Cerro de Pasco Resources presents a differentiated precious metals investment combining world-class resource scale with low-cost production economics and strategic metals optionality. The company's 423-million-ounce silver-equivalent Quiulacocha deposit and 42.9-million-ounce Excelsior stockpile position it among the largest undeveloped silver resources globally. The tailings reprocessing approach eliminates 40 percent of conventional mining costs while providing environmental remediation, creating a sustainable business model aligned with ESG priorities. Major analyst forecasts of $65 per ounce silver for 2026 reflect the structural supply deficit that has persisted for five consecutive years, supporting Cerro de Pasco Resources' economic case across multiple price scenarios.

TL;DR

Cerro de Pasco Resources controls the 423-million-ounce silver-equivalent Quiulacocha tailings deposit in Peru, the world's largest above-ground metal resource. Recent drilling confirms 5.5 oz/t AgEq composite grades with strategic metals gallium (53 g/t) and indium (19.9 g/t).
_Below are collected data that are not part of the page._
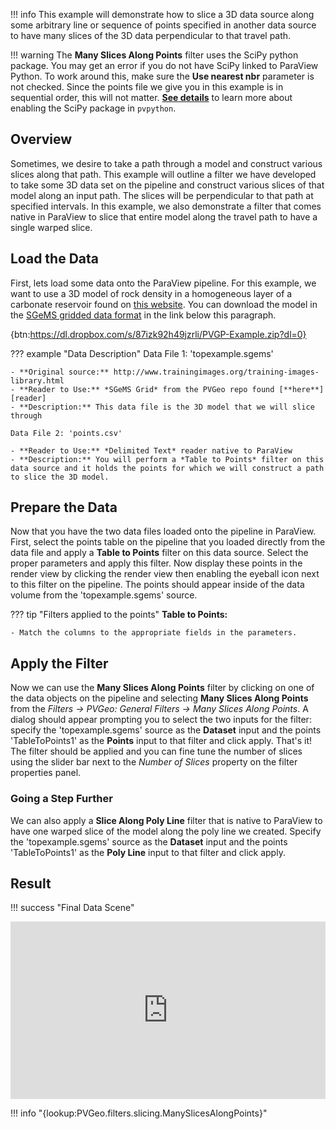 [reader]: ../gslib/sgems-grid.md
[getstart]: ../../overview/getting-started.md#using-outside-modules

!!! info
    This example will demonstrate how to slice a 3D data source along some arbitrary line or sequence of points specified in another data source to have many slices of the 3D data perpendicular to that travel path.

!!! warning
    The **Many Slices Along Points** filter uses the SciPy python package. You may get an error if you do not have SciPy linked to ParaView Python. To work around this, make sure the **Use nearest nbr** parameter is not checked. Since the points file we give you in this example is in sequential order, this will not matter.  [**See details**][getstart] to learn more about enabling the SciPy package in `pvpython`.

## Overview

Sometimes, we desire to take a path through a model and construct various slices along that path. This example will outline a filter we have developed to take some 3D data set on the pipeline and construct various slices of that model along an input path. The slices will be perpendicular to that path at specified intervals. In this example, we also demonstrate a filter that comes native in ParaView to slice that entire model along the travel path to have a single warped slice.

## Load the Data

First, lets load some data onto the ParaView pipeline. For this example, we want to use a 3D model of rock density in a homogeneous layer of a carbonate reservoir found on [this website](http://www.trainingimages.org/training-images-library.html). You can download the model in the [SGeMS gridded data format][reader] in the link below this paragraph.

{btn:https://dl.dropbox.com/s/87izk92h49jzrli/PVGP-Example.zip?dl=0}

??? example "Data Description"
    Data File 1: 'topexample.sgems'

    - **Original source:** http://www.trainingimages.org/training-images-library.html
    - **Reader to Use:** *SGeMS Grid* from the PVGeo repo found [**here**][reader]
    - **Description:** This data file is the 3D model that we will slice through

    Data File 2: 'points.csv'

    - **Reader to Use:** *Delimited Text* reader native to ParaView
    - **Description:** You will perform a *Table to Points* filter on this data source and it holds the points for which we will construct a path to slice the 3D model.

## Prepare the Data

Now that you have the two data files loaded onto the pipeline in ParaView. First, select the points table on the pipeline that you loaded directly from the data file and apply a **Table to Points** filter on this data source. Select the proper parameters and apply this filter. Now display these points in the render view by clicking the render view then enabling the eyeball icon next to this filter on the pipeline. The points should appear inside of the data volume from the 'topexample.sgems' source.

??? tip "Filters applied to the points"
    **Table to Points:**

    - Match the columns to the appropriate fields in the parameters.

## Apply the Filter

Now we can use the **Many Slices Along Points** filter by clicking on one of the data objects on the pipeline and selecting **Many Slices Along Points** from the *Filters -> PVGeo: General Filters -> Many Slices Along Points*. A dialog should appear prompting you to select the two inputs for the filter: specify the 'topexample.sgems' source as the **Dataset** input and the points 'TableToPoints1' as the **Points** input to that filter and click apply. That's it! The filter should be applied and you can fine tune the number of slices using the slider bar next to the *Number of Slices* property on the filter properties panel.

### Going a Step Further

We can also apply a **Slice Along Poly Line** filter that is native to ParaView to have one warped slice of the model along the poly line we created.  Specify the 'topexample.sgems' source as the **Dataset** input and the points 'TableToPoints1' as the **Poly Line** input to that filter and click apply.


## Result

!!! success "Final Data Scene"
    <div style="position: relative; padding-bottom: 56.25%; height: 0; overflow: hidden; max-width: 100%; height: auto;">
            <iframe src="http://viewer.vtki.org/?fileURL=https://dl.dropbox.com/s/c32rkvo05b4a8wl/Slice-Model-Along-PolyLine.vtkjs?dl=0" frameborder="0" allowfullscreen style="position: absolute; top: 0; left: 0; width: 100%; height: 100%;"></iframe>
    </div>


!!! info "{lookup:PVGeo.filters.slicing.ManySlicesAlongPoints}"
The company's tailings reprocessing methodology eliminates 40 percent of conventional mining costs, supporting base-case economics of $39/t profit and $2.9 billion life-of-mine value at 10,000 tpd throughput, scaling to $85/t profit and $6.3 billion at 20,000 tpd. An October 2025 research report projects silver reaching $65/oz in 2026, driven by the fifth consecutive year of structural market deficit with 184 million ounces shortfall in 2023. Multiple near-term catalysts include Phase 1 drill results, metallurgical studies, Phase 2 drilling expansion, and scoping study completion through 2025-2026. With market cap of $270 million, Eric Sprott holding 16.4 percent, and management controlling 13.7 percent, CDPR offers leveraged exposure to silver's bull market with strategic metals optionality and ESG-aligned environmental remediation.

FAQs (AI-Generated)

What makes Cerro de Pasco Resources' deposit the world's largest above-ground silver resource? +

The Quiulacocha tailings contain a historic estimate of 423 million ounces of silver equivalent accumulated from 1900s through 1992, with recent drilling confirming 5.5 oz/t AgEq composite grades across the deposit.
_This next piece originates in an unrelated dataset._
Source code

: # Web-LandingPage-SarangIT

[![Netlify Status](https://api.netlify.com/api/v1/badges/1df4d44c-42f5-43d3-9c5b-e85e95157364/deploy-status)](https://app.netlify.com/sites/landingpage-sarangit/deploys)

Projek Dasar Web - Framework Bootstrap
How does tailings reprocessing reduce costs compared to conventional mining? +

Tailings reprocessing eliminates drilling, blasting, primary crushing, and waste handling that represent 40 percent of conventional hard-rock mining costs, as the material has already been extracted and processed once.
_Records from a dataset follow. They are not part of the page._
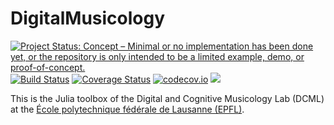 # DigitalMusicology

[![Project Status: Concept – Minimal or no implementation has been done yet, or the repository is only intended to be a limited example, demo, or proof-of-concept.](http://www.repostatus.org/badges/latest/concept.svg)](http://www.repostatus.org/#concept)
[![Build Status](https://travis-ci.org/DCMLab/DigitalMusicology.jl.svg?branch=master)](https://travis-ci.org/DCMLab/DigitalMusicology.jl)
[![Coverage Status](https://coveralls.io/repos/DCMLab/DigitalMusicology.jl/badge.svg?branch=master&service=github)](https://coveralls.io/github/DCMLab/DigitalMusicology.jl?branch=master)
[![codecov.io](http://codecov.io/github/DCMLab/DigitalMusicology.jl/coverage.svg?branch=master)](http://codecov.io/github/DCMLab/DigitalMusicology.jl?branch=master)
[![](https://img.shields.io/badge/docs-latest-blue.svg)](https://dcmlab.github.io/DigitalMusicology.jl/latest)

This is the Julia toolbox of the Digital and Cognitive Musicology Lab (DCML) at the [École polytechnique fédérale de Lausanne (EPFL)](https://www.epfl.ch/index.en.html).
What is the current silver price forecast and why does it matter for CDPR? +

Analysts project silver reaching $65/oz in 2026 (average $56.25/oz) due to structural supply deficits, which would significantly enhance CDPR's project economics given the 423-million-ounce silver-equivalent resource scale.

What are the strategic metals in CDPR's deposit and why are they valuable? +

The deposit contains gallium (53 g/t) and indium (19.9 g/t), critical materials for semiconductors, EVs, and solar panels, with China controlling 98 percent of global gallium supply creating geopolitical premium potential.

What near-term catalysts could drive CDPR's valuation higher? +

Remaining Phase 1 drill results, metallurgical studies, Phase 2 drilling expansion, scoping study completion, and progression toward NI 43-101 compliant resource estimates represent key de-risking milestones through 2025-2026.